Tous les jeudis, le psychiatre brésilien Flavio Falcone laisse sa blouse blanche au placard : c’est avec un nez rouge de clown qu’il va à la rencontre des toxicomanes de «Cracolandia», surnom donné à un quartier de Sao Paulo investi par les usagers de crack.
«Bonjour Cracolandia !», lance le médecin de 43 ans, vêtu d’une salopette rouge et noire assortie à son chapeau, le visage barbouillé de maquillage blanc et écarlate. Cela fait une dizaine d’années qu’il travaille dans cette zone du centre de la plus grande mégalopole d’Amérique latine, où les toxicomanes déambulent au milieu des déchets et des immeubles délabrés. «Le clown représente l’espoir face à l’échec : on rit de lui parce qu’il trébuche, non pas parce qu’il réussit. Ceux qui vivent dans la rue s’identifient à lui», insiste le psychiatre au nez rouge. Le personnage du clown permet de «créer des liens profonds et immédiats». Ce qui est impossible en blouse blanche, certains craignant d’être hospitalisés de force. Selon des données de l’Université fédérale de Sao Paulo datant de 2022, de 800 à 1700 accros au crack errent dans cette zone, et 39% d’entre eux y vivent depuis plus de dix ans.
Concours de chant
Quand Flavio Falcone arrive dans le quartier, au son du funk qui sort d’enceintes installées sur un caddie, la plupart des accros au crack restent indifférents. Mais certains, curieux, s’approchent. Le premier à s’emparer du micro pour un concours de chat est Peterson P.P., nom de scène d’un homme de 29 ans qui rêve de devenir chanteur de funk.
«C’est comme si je montais sur scène. J’ai toujours demandé à Dieu de me donner une opportunité», confie ce jeune Noir qui vit depuis son enfance dans la rue et fréquente le quartier depuis trois ans. Pendant qu’il chante, un homme décharné allume une pipe métallique pour fumer un caillou de crack, dose vendue à 20 réais (environ 3,60 euros). Le concours a pour but de «réveiller la force vive de ces personnes pour les motiver à débuter un traitement», explique le psychiatre.
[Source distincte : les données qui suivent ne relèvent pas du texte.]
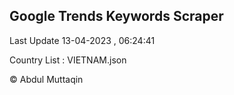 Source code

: 

## Google Trends Keywords Scraper 
 
Last Update 13-04-2023 , 06:24:41

Country List :
VIETNAM.json



© Abdul Muttaqin 
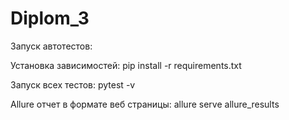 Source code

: # Diplom_3

Запуск автотестов:

Установка зависимостей: pip install -r requirements.txt

Запуск всех тестов: pytest -v

Allure отчет в формате веб страницы: allure serve allure_results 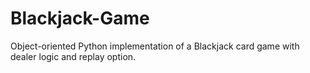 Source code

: # Blackjack-Game
Object-oriented Python implementation of a Blackjack card game with dealer logic and replay option.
Il est épaulé par des bénévoles et son projet est financé par des dons d’entreprises, après avoir longtemps bénéficié du soutien des pouvoirs publics.
Une fois qu’il est mis en confiance, le patient peut débuter un programme en trois étapes : «D’abord, on lui offre un logement, puis un travail, et seulement après le traitement.» Flavio Falcone assure avoir libéré ainsi plusieurs dizaines de personnes de l’addiction. Les toxicomanes sont employés dans des sociétés de nettoyage, des ateliers de couture, ou entrent dans un programme municipal de réinsertion par le travail. Pour Vanilson Santos Conceicao, 35 ans, c’est un «luxe» de pouvoir dormir sous un toit, prendre une douche et se faire à manger. «J’ai beaucoup souffert dans la rue, j’ai pris beaucoup de drogue, mais j’ai décroché il y a trois ans», dit cet homme originaire de Bahia (nord-est), qui distribue à présent des paniers repas aux toxicomanes.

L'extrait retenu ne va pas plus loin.